Sign In | Create an Account | Welcome, . My Account | Logout | Subscribe | Submit News | Affiliated Sites | Home RSS

Folk folks

Michigan-Maine duo tell stories in songs

March 31, 2012
Renee Prusi - Journal Staff Writer , The Mining Journal

MARQUETTE - At first glance, Dearborn native Jeff Karoub's "day job" as a journalist seems totally different from his "night job" as a musician.

But really, the singer-songwriter said, the posts have a lot in common.

"I'm blessed to be able to tell stories in both my day and night jobs, just in different mediums," he said via email. "I'm also proud to have bridged those storytelling worlds with my song, 'Made in Motown,' a tribute to my family's near-century in Detroit and what's that meant for me.

Article Photos

Jeff Karoub, left, and Putnam Smith play a concert at 6:30 p.m. Sunday, April 15 at First United Methodist Church in Marquette — part of a tour in support of Karoub’s new CD and the first Upper Peninsula performance both folk musicians.
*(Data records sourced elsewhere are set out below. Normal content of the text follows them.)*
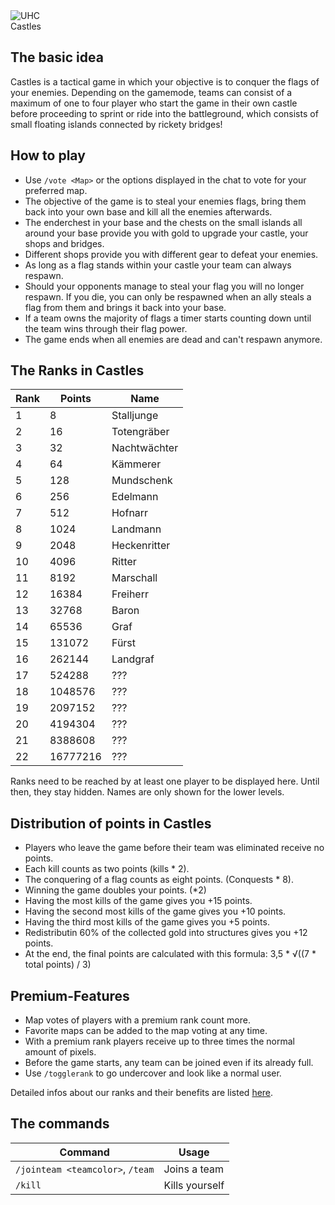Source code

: <div class="banner-wrapper">
    <img alt="UHC" src="../img/Castles.png">
    <div class="banner-text">Castles</div>
</div>

## The basic idea
Castles is a tactical game in which your objective is to conquer the flags of your enemies. Depending on the gamemode, teams can consist of a maximum of one to four player who start the game in their own castle before proceeding to sprint or ride into the battleground, which consists of small floating islands connected by rickety bridges!

## How to play
- Use `/vote <Map>` or the options displayed in the chat to vote for your preferred map. 
- The objective of the game is to steal your enemies flags, bring them back into your own base and kill all the enemies afterwards.
- The enderchest in your base and the chests on the small islands all around your base provide you with gold to upgrade your castle, your shops and bridges.
- Different shops provide you with different gear to defeat your enemies.
- As long as a flag stands within your castle your team can always respawn. 
- Should your opponents manage to steal your flag you will no longer respawn. If you die, you can only be respawned when an ally steals a flag from them and brings it back into your base.
- If a team owns the majority of flags a timer starts counting down until the team wins through their flag power. 
- The game ends when all enemies are dead and can't respawn anymore.

## The Ranks in Castles

| Rank | Points | Name |
| ------ | ------ | ------ |
| 1 | 8 | Stalljunge |
| 2 | 16 | Totengräber |
| 3 | 32 | Nachtwächter |
| 4 | 64 | Kämmerer |
| 5 | 128 | Mundschenk |
| 6 | 256 | Edelmann |
| 7 | 512 | Hofnarr |
| 8 | 1024 | Landmann |
| 9 | 2048 | Heckenritter |
| 10 | 4096 | Ritter |
| 11 | 8192 | Marschall |
| 12 | 16384 | Freiherr |
| 13 | 32768 | Baron |
| 14 | 65536 | Graf |
| 15 | 131072 | Fürst |
| 16 | 262144 | Landgraf |
| 17 | 524288 | ??? |
| 18 | 1048576 | ??? |
| 19 | 2097152 | ??? |
| 20 | 4194304 | ??? |
| 21 | 8388608 | ??? |
| 22 | 16777216 | ??? |

Ranks need to be reached by at least one player to be displayed here. Until then, they stay hidden. Names are only shown for the lower levels.

## Distribution of points in Castles
- Players who leave the game before their team was eliminated receive no points.
- Each kill counts as two points (kills * 2).
- The conquering of a flag counts as eight points. (Conquests * 8).
- Winning the game doubles your points. (*2)
- Having the most kills of the game gives you +15 points.
- Having the second most kills of the game gives you +10 points.
- Having the third most kills of the game gives you +5 points.
- Redistributin 60% of the collected gold into structures gives you +12 points.
- At the end, the final points are calculated with this formula: 3,5 * &radic;((7 * total points) / 3)

## Premium-Features
- Map votes of players with a premium rank count more.
- Favorite maps can be added to the map voting at any time.
- With a premium rank players receive up to three times the normal amount of pixels.
- Before the game starts, any team can be joined even if its already full.
- Use `/togglerank` to go undercover and look like a normal user.

Detailed infos about our ranks and their benefits are listed [here](/ranks/premium/).

## The commands
| Command | Usage |
| ------ | -------- |
| `/jointeam <teamcolor>`, `/team` | Joins a team |
| `/kill`                         | Kills yourself |
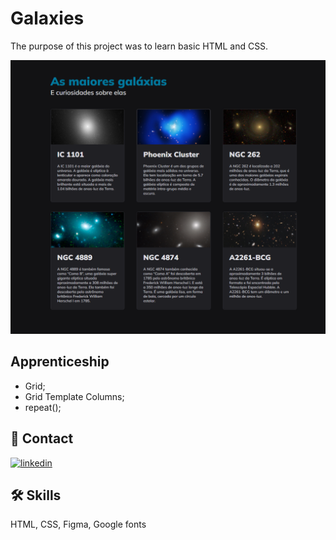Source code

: # Galaxies

The purpose of this project was to learn basic HTML and CSS.


![App Screenshot](./assets/galaxies.png)


## Apprenticeship

- Grid;
- Grid Template Columns;
- repeat();




## 🔗 Contact
[![linkedin](https://img.shields.io/badge/linkedin-0A66C2?style=for-the-badge&logo=linkedin&logoColor=white)](https://www.linkedin.com/in/rafael-carvalho-f%C3%BCllenbach-9b25a6148/)



## 🛠 Skills
HTML, CSS, Figma, Google fonts

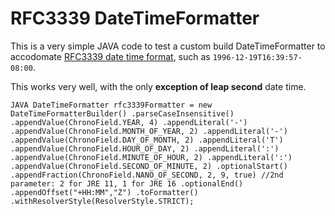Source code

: # RFC3339 DateTimeFormatter

This is a very simple JAVA code to test a custom build DateTimeFormatter to accodomate [RFC3339 date time format](https://datatracker.ietf.org/doc/html/rfc3339#section-5.6), such as `1996-12-19T16:39:57-08:00`.

This works very well, with the only **exception of leap second** date time.

``JAVA
DateTimeFormatter rfc3339Formatter = new DateTimeFormatterBuilder()
        .parseCaseInsensitive()
        .appendValue(ChronoField.YEAR, 4)
        .appendLiteral('-')
        .appendValue(ChronoField.MONTH_OF_YEAR, 2)
        .appendLiteral('-')
        .appendValue(ChronoField.DAY_OF_MONTH, 2)
        .appendLiteral('T')
        .appendValue(ChronoField.HOUR_OF_DAY, 2)
        .appendLiteral(':')
        .appendValue(ChronoField.MINUTE_OF_HOUR, 2)
        .appendLiteral(':')
        .appendValue(ChronoField.SECOND_OF_MINUTE, 2)
        .optionalStart()
        .appendFraction(ChronoField.NANO_OF_SECOND, 2, 9, true) //2nd parameter: 2 for JRE 11, 1 for JRE 16
        .optionalEnd()
        .appendOffset("+HH:MM","Z")
        .toFormatter()
        .withResolverStyle(ResolverStyle.STRICT);
``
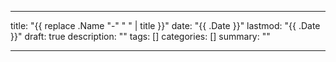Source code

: 
---

title: "{{ replace .Name "-" " " | title }}"
date: "{{ .Date }}"
lastmod: "{{ .Date }}"
draft: true
description: ""
tags: []
categories: []
summary: ""

---
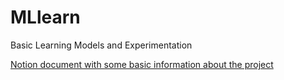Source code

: # MLlearn
Basic Learning Models and Experimentation

[Notion document with some basic information about the project](https://www.notion.so/cmdkev/visionTeX-6e33be1341b045cdb78e2025122e49e1)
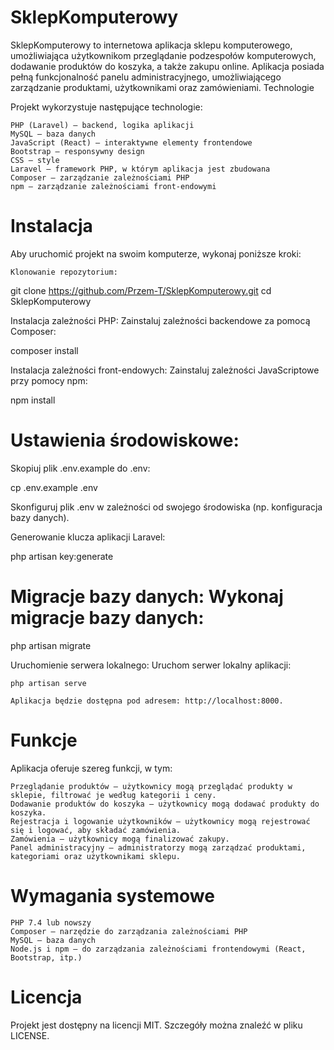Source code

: # SklepKomputerowy

SklepKomputerowy to internetowa aplikacja sklepu komputerowego, umożliwiająca użytkownikom przeglądanie podzespołów komputerowych, dodawanie produktów do koszyka, a także zakupu online. Aplikacja posiada pełną funkcjonalność panelu administracyjnego, umożliwiającego zarządzanie produktami, użytkownikami oraz zamówieniami.
Technologie

Projekt wykorzystuje następujące technologie:

    PHP (Laravel) – backend, logika aplikacji
    MySQL – baza danych
    JavaScript (React) – interaktywne elementy frontendowe
    Bootstrap – responsywny design
    CSS – style
    Laravel – framework PHP, w którym aplikacja jest zbudowana
    Composer – zarządzanie zależnościami PHP
    npm – zarządzanie zależnościami front-endowymi

# Instalacja

Aby uruchomić projekt na swoim komputerze, wykonaj poniższe kroki:

    Klonowanie repozytorium:

git clone https://github.com/Przem-T/SklepKomputerowy.git
cd SklepKomputerowy

Instalacja zależności PHP: Zainstaluj zależności backendowe za pomocą Composer:

composer install

Instalacja zależności front-endowych: Zainstaluj zależności JavaScriptowe przy pomocy npm:

npm install

# Ustawienia środowiskowe: 

Skopiuj plik .env.example do .env:

cp .env.example .env

Skonfiguruj plik .env w zależności od swojego środowiska (np. konfiguracja bazy danych).

Generowanie klucza aplikacji Laravel:

php artisan key:generate

# Migracje bazy danych: Wykonaj migracje bazy danych:

php artisan migrate

Uruchomienie serwera lokalnego: Uruchom serwer lokalny aplikacji:

    php artisan serve

    Aplikacja będzie dostępna pod adresem: http://localhost:8000.

# Funkcje

Aplikacja oferuje szereg funkcji, w tym:

    Przeglądanie produktów – użytkownicy mogą przeglądać produkty w sklepie, filtrować je według kategorii i ceny.
    Dodawanie produktów do koszyka – użytkownicy mogą dodawać produkty do koszyka.
    Rejestracja i logowanie użytkowników – użytkownicy mogą rejestrować się i logować, aby składać zamówienia.
    Zamówienia – użytkownicy mogą finalizować zakupy.
    Panel administracyjny – administratorzy mogą zarządzać produktami, kategoriami oraz użytkownikami sklepu.

# Wymagania systemowe

    PHP 7.4 lub nowszy
    Composer – narzędzie do zarządzania zależnościami PHP
    MySQL – baza danych
    Node.js i npm – do zarządzania zależnościami frontendowymi (React, Bootstrap, itp.)

# Licencja

Projekt jest dostępny na licencji MIT. Szczegóły można znaleźć w pliku LICENSE.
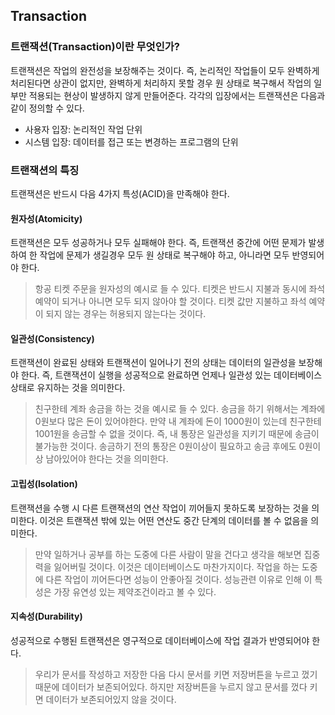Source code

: ## Transaction

### 트랜잭션(Transaction)이란 무엇인가?

트랜잭션은 작업의 완전성을 보장해주는 것이다. 즉, 논리적인 작업들이 모두 완벽하게 처리된다면 상관이 없지만, 완벽하게 처리하지 못할 경우 원 상태로 복구해서 작업의 일부만 적용되는 현상이 발생하지 않게 만들어준다. 각각의 입장에서는 트랜잭션은 다음과 같이 정의할 수 있다.

- 사용자 입장: 논리적인 작업 단위
- 시스템 입장: 데이터를 접근 또는 변경하는 프로그램의 단위

### 트랜잭션의 특징

트랜잭션은 반드시 다음 4가지 특성(ACID)을 만족해야 한다.

#### 원자성(Atomicity)

트랜잭션은 모두 성공하거나 모두 실패해야 한다. 즉, 트랜잭션 중간에 어떤 문제가 발생하여 한 작업에 문제가 생길경우 모두 원 상태로 복구해야 하고, 아니라면 모두 반영되어야 한다.

> 항공 티켓 주문을 원자성의 예시로 들 수 있다. 티켓은 반드시 지불과 동시에 좌석 예약이 되거나 아니면 모두 되지 않아야 할 것이다. 티켓 값만 지불하고 좌석 예약이 되지 않는 경우는 허용되지 않는다는 것이다.

#### 일관성(Consistency)

트랜잭션이 완료된 상태와 트랜잭션이 일어나기 전의 상태는 데이터의 일관성을 보장해야 한다. 즉, 트랜잭션이 실행을 성공적으로 완료하면 언제나 일관성 있는 데이터베이스 상태로 유지하는 것을 의미한다.

>  친구한테 계좌 송금을 하는 것을 예시로 들 수 있다. 송금을 하기 위해서는 계좌에 0원보다 많은 돈이 있어야한다. 만약 내 계좌에 돈이 1000원이 있는데 친구한테 1001원을 송금할 수 없을 것이다. 즉, 내 통장은 일관성을 지키기 때문에 송금이 불가능한 것이다. 송금하기 전의 통장은 0원이상이 필요하고 송금 후에도 0원이상 남아있어야 한다는 것을 의미한다.

#### 고립성(Isolation)

트랜잭션을 수행 시 다른 트랜잭션의 연산 작업이 끼어들지 못하도록 보장하는 것을 의미한다. 이것은 트랜잭션 밖에 있는 어떤 연산도 중간 단계의 데이터를 볼 수 없음을 의미한다.

> 만약 일하거나 공부를 하는 도중에 다른 사람이 말을 건다고 생각을 해보면 집중력을 잃어버릴 것이다. 이것은 데이터베이스도 마찬가지이다. 작업을 하는 도중에 다른 작업이 끼어든다면 성능이 안좋아질 것이다. 성능관련 이유로 인해 이 특성은 가장 유연성 있는 제약조건이라고 볼 수 있다.

#### 지속성(Durability)

성공적으로 수행된 트랜잭션은 영구적으로 데이터베이스에 작업 결과가 반영되어야 한다.

> 우리가 문서를 작성하고 저장한 다음 다시 문서를 키면 저장버튼을 누르고 껐기 때문에 데이터가 보존되어있다. 하지만 저장버튼을 누르지 않고 문서를 껐다 키면 데이터가 보존되어있지 않을 것이다.
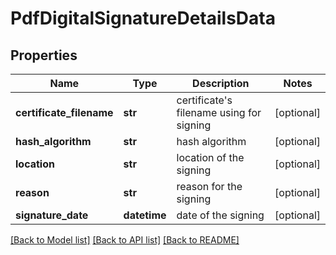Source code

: # PdfDigitalSignatureDetailsData

## Properties
Name | Type | Description | Notes
------------ | ------------- | ------------- | -------------
**certificate_filename** | **str** | certificate&#39;s filename using for signing | [optional] 
**hash_algorithm** | **str** | hash algorithm | [optional] 
**location** | **str** | location of the signing | [optional] 
**reason** | **str** | reason for the signing | [optional] 
**signature_date** | **datetime** | date of the signing | [optional] 

[[Back to Model list]](../README.md#documentation-for-models) [[Back to API list]](../README.md#documentation-for-api-endpoints) [[Back to README]](../README.md)


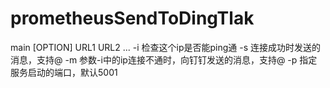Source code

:
# prometheusSendToDingTlak
main [OPTION] URL1 URL2 ...
  -i 检查这个ip是否能ping通
  -s 连接成功时发送的消息，支持@
  -m 参数-i中的ip连接不通时，向钉钉发送的消息，支持@
  -p 指定服务启动的端口，默认5001
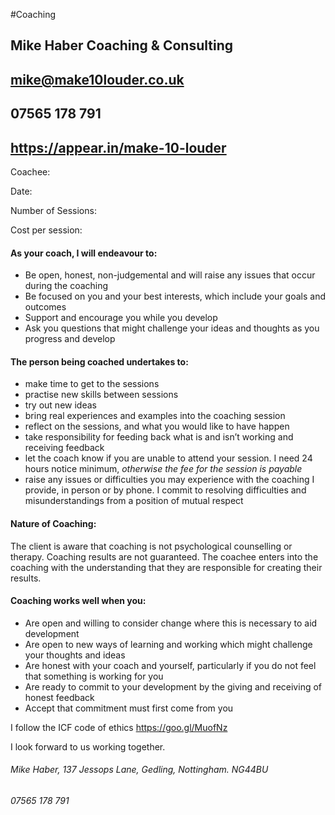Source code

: #Coaching
## Mike Haber Coaching & Consulting
## mike@make10louder.co.uk
## 07565 178 791
## https://appear.in/make-10-louder

Coachee:

Date:

Number of Sessions:

Cost per session:

#### As your coach, I will endeavour to:
* Be open, honest, non-judgemental and will raise any issues that occur during the coaching
* Be focused on you and your best interests, which include your goals and outcomes
* Support and encourage you while you develop 
* Ask you questions that might challenge your ideas and thoughts as you progress and develop

#### The person being coached undertakes to:
* make time to get to the sessions
* practise new skills between sessions
* try out new ideas
* bring real experiences and examples into the coaching session
* reflect on the sessions, and what you would like to have happen
* take responsibility for feeding back what is and isn’t working and receiving feedback
* let the coach know if you are unable to attend your session. I need 24 hours notice minimum, _otherwise the fee for the session is payable_
* raise any issues or difficulties you may experience with the coaching I provide, in person or by phone.  I commit to resolving difficulties and misunderstandings from a position of mutual respect

#### Nature of Coaching:
The client is aware that coaching is not psychological counselling or therapy. Coaching results are not guaranteed. The coachee enters into the coaching with the understanding that they are responsible for creating their results.

#### Coaching works well when you:
* Are open and willing to consider change where this is necessary to aid development
* Are open to new ways of learning and working which might challenge your thoughts and ideas
* Are honest with your coach and yourself, particularly if you do not feel that something is working for you
* Are ready to commit to your development by the giving and receiving of honest feedback
* Accept that commitment must first come from you

I follow the ICF code of ethics https://goo.gl/MuofNz


I look forward to us working together.

###### Mike Haber, 137 Jessops Lane, Gedling, Nottingham. NG44BU
###### 07565 178 791
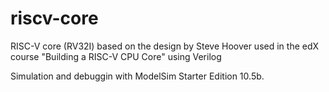 # riscv-core
RISC-V core (RV32I) based on the design by Steve Hoover used in the edX course "Building a RISC-V CPU Core" using Verilog

Simulation and debuggin with ModelSim Starter Edition 10.5b.

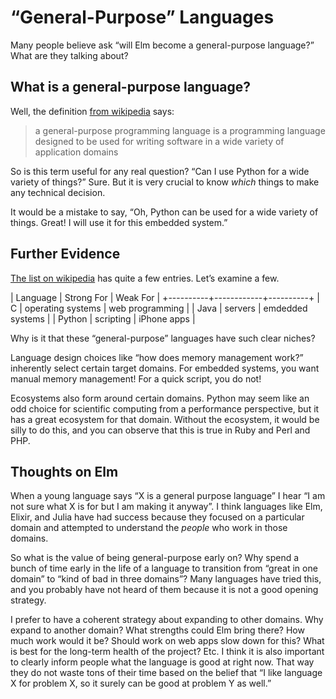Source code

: # “General-Purpose” Languages

Many people believe ask “will Elm become a general-purpose language?” What are they talking about?


## What is a general-purpose language?

Well, the definition [from wikipedia](https://en.wikipedia.org/wiki/General-purpose_programming_language) says:

> a general-purpose programming language is a programming language designed to be used for writing software in a wide variety of application domains

So is this term useful for any real question? “Can I use Python for a wide variety of things?” Sure. But it is very crucial to know *which* things to make any technical decision.

It would be a mistake to say, “Oh, Python can be used for a wide variety of things. Great! I will use it for this embedded system.”


## Further Evidence

[The list on wikipedia](https://en.wikipedia.org/wiki/General-purpose_programming_language) has quite a few entries. Let’s examine a few.

| Language | Strong For | Weak For |
+----------+------------+----------+
| C | operating systems | web programming |
| Java | servers | emdedded systems |
| Python | scripting | iPhone apps |

Why is it that these “general-purpose” languages have such clear niches?

Language design choices like “how does memory management work?” inherently select certain target domains. For embedded systems, you want manual memory management! For a quick script, you do not!

Ecosystems also form around certain domains. Python may seem like an odd choice for scientific computing from a performance perspective, but it has a great ecosystem for that domain. Without the ecosystem, it would be silly to do this, and you can observe that this is true in Ruby and Perl and PHP.


## Thoughts on Elm

When a young language says “X is a general purpose language” I hear “I am not sure what X is for but I am making it anyway”. I think languages like Elm, Elixir, and Julia have had success because they focused on a particular domain and attempted to understand the *people* who work in those domains.

So what is the value of being general-purpose early on? Why spend a bunch of time early in the life of a language to transition from “great in one domain” to “kind of bad in three domains”? Many languages have tried this, and you probably have not heard of them because it is not a good opening strategy.

I prefer to have a coherent strategy about expanding to other domains. Why expand to another domain? What strengths could Elm bring there? How much work would it be? Should work on web apps slow down for this? What is best for the long-term health of the project? Etc. I think it is also important to clearly inform people what the language is good at right now. That way they do not waste tons of their time based on the belief that “I like language X for problem X, so it surely can be good at problem Y as well.”
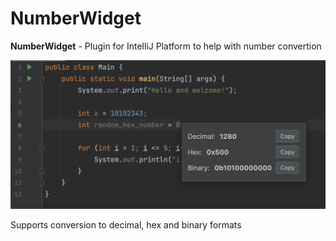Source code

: # NumberWidget

**NumberWidget** - Plugin for IntelliJ Platform to help with number convertion

![demo](docs/demo.png)

Supports conversion to decimal, hex and binary formats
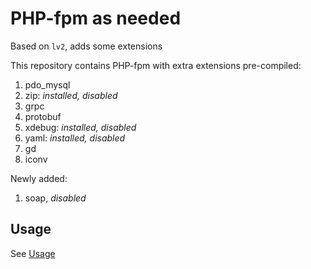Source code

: # PHP-fpm as needed

Based on `lv2`, adds some extensions

This repository contains PHP-fpm with extra extensions pre-compiled:

1. pdo_mysql
2. zip: _installed, disabled_
3. grpc
4. protobuf
5. xdebug: _installed, disabled_
6. yaml: _installed, disabled_
7. gd
8. iconv

Newly added:

1. soap, _disabled_

## Usage

See [Usage](./USAGE.md)
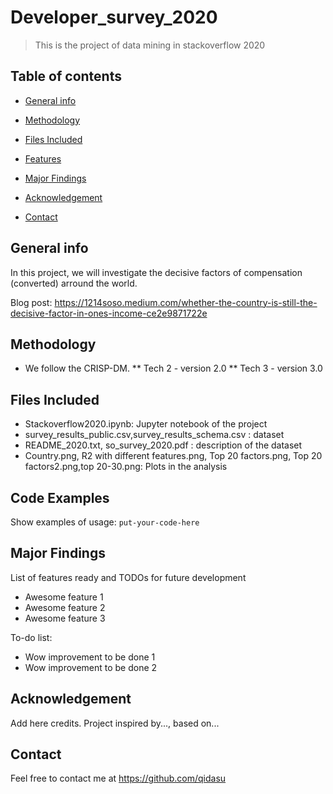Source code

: # Developer_survey_2020
> This is the project of data mining in stackoverflow 2020
 

## Table of contents
* [General info](#general-info)

* [Methodology](#Methodology)
* [Files Included](#Files-Included)
* [Features](#features)
* [Major Findings](#Major-Findings)
* [Acknowledgement](#Acknowledgement)
* [Contact](#contact)

## General info
In this project, we will investigate the decisive factors of compensation (converted) arround the world.
 
Blog post: https://1214soso.medium.com/whether-the-country-is-still-the-decisive-factor-in-ones-income-ce2e9871722e


## Methodology
* We follow the CRISP-DM.
    ** Tech 2 - version 2.0
    ** Tech 3 - version 3.0

## Files Included

* Stackoverflow2020.ipynb: Jupyter notebook of the project
* survey_results_public.csv,survey_results_schema.csv : dataset
* README_2020.txt, so_survey_2020.pdf : description of the dataset
* Country.png, R2 with different features.png, Top 20 factors.png, Top 20 factors2.png,top 20-30.png: Plots in the analysis

## Code Examples
Show examples of usage:
`put-your-code-here`

## Major Findings
List of features ready and TODOs for future development
* Awesome feature 1
* Awesome feature 2
* Awesome feature 3

To-do list:
* Wow improvement to be done 1
* Wow improvement to be done 2



## Acknowledgement
Add here credits. Project inspired by..., based on...

## Contact
 Feel free to contact me at https://github.com/qidasu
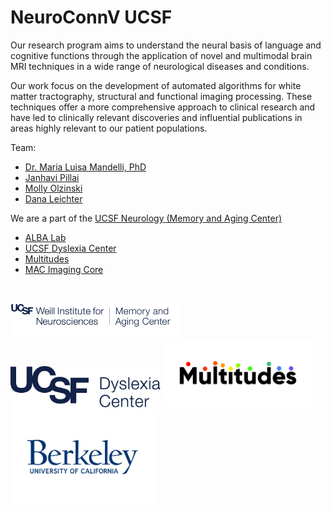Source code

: # NeuroConnV UCSF

Our research program aims to understand the neural basis of language and cognitive functions through the application of novel and multimodal brain MRI techniques in a wide range of neurological diseases and conditions.

Our work focus on the development of automated algorithms for white matter tractography, structural and functional imaging processing. These techniques offer a more comprehensive approach to clinical research and have led to clinically relevant discoveries and influential publications in areas highly relevant to our patient populations.

Team: 
* [Dr. Maria Luisa Mandelli, PhD](https://memory.ucsf.edu/people/malu-mandelli-phd)
* [Janhavi Pillai](https://memory.ucsf.edu/people/janhavi-pillai)
* [Molly Olzinski](https://memory.ucsf.edu/people/molly-olzinski)
* [Dana Leichter](https://memory.ucsf.edu/people/dana-leichter)

We are a part of the [UCSF Neurology (Memory and Aging Center)](memory.ucsf.edu)
* [ALBA Lab](https://albalab.ucsf.edu/)
* [UCSF Dyslexia Center](https://dyslexia.ucsf.edu/)
* [Multitudes](https://dyslexia.ucsf.edu/multitudes-partners)
* [MAC Imaging Core](https://memory.ucsf.edu/fields-interest/imaging)

&nbsp;  

<p float="left">
  <img src="/assets/weillmac_logo.png" width="270" />
  <img src="/assets/dyslexiacenter_logo.png" width="240" />
  <img src="/assets/multitudes_logo.png" width="240" />
  <img src="/assets/berkeley_logo.png" width="230" />
</p>
<!--

**Here are some ideas to get you started:**

🙋‍♀️ A short introduction - what is your organization all about?
🌈 Contribution guidelines - how can the community get involved?
👩‍💻 Useful resources - where can the community find your docs? Is there anything else the community should know?
🍿 Fun facts - what does your team eat for breakfast?
🧙 Remember, you can do mighty things with the power of [Markdown](https://docs.github.com/github/writing-on-github/getting-started-with-writing-and-formatting-on-github/basic-writing-and-formatting-syntax)
-->
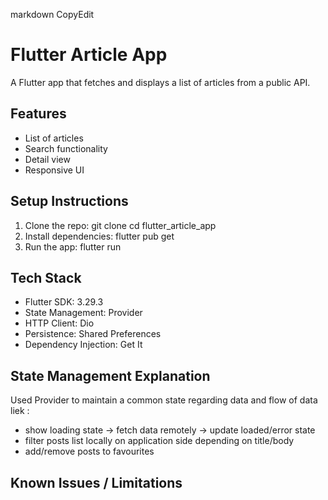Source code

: markdown
CopyEdit
# Flutter Article App
A Flutter app that fetches and displays a list of articles from a public
API.
## Features
- List of articles
- Search functionality
- Detail view
- Responsive UI
## Setup Instructions
1. Clone the repo:
git clone <your-repo-link>
cd flutter_article_app
2. Install dependencies:
flutter pub get
3. Run the app:
flutter run
## Tech Stack
- Flutter SDK: 3.29.3
- State Management: Provider
- HTTP Client: Dio
- Persistence: Shared Preferences
- Dependency Injection: Get It

## State Management Explanation
Used Provider to maintain a common state regarding data and flow of data liek :
- show loading state -> fetch data remotely -> update loaded/error state
- filter posts list locally on application side depending on title/body
- add/remove posts to favourites
  
## Known Issues / Limitations
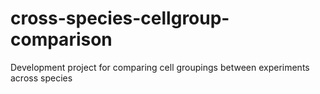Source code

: # cross-species-cellgroup-comparison
Development project for comparing cell groupings between experiments across species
"I'm grateful for the airplay and attention it's received," Karoub said. "And the song has become the lead single and title for my just-finished EP. I'm treating my mid-April mini-tour of Michigan with Putnam Smith as one long CD-release party."

A concert at 6:30 p.m. Sunday, April 15 at First United Methodist Church in Marquette is part of that tour and will be the first Upper Peninsula performance both for Karoub and Smith, who himself is a nationally known folk musician.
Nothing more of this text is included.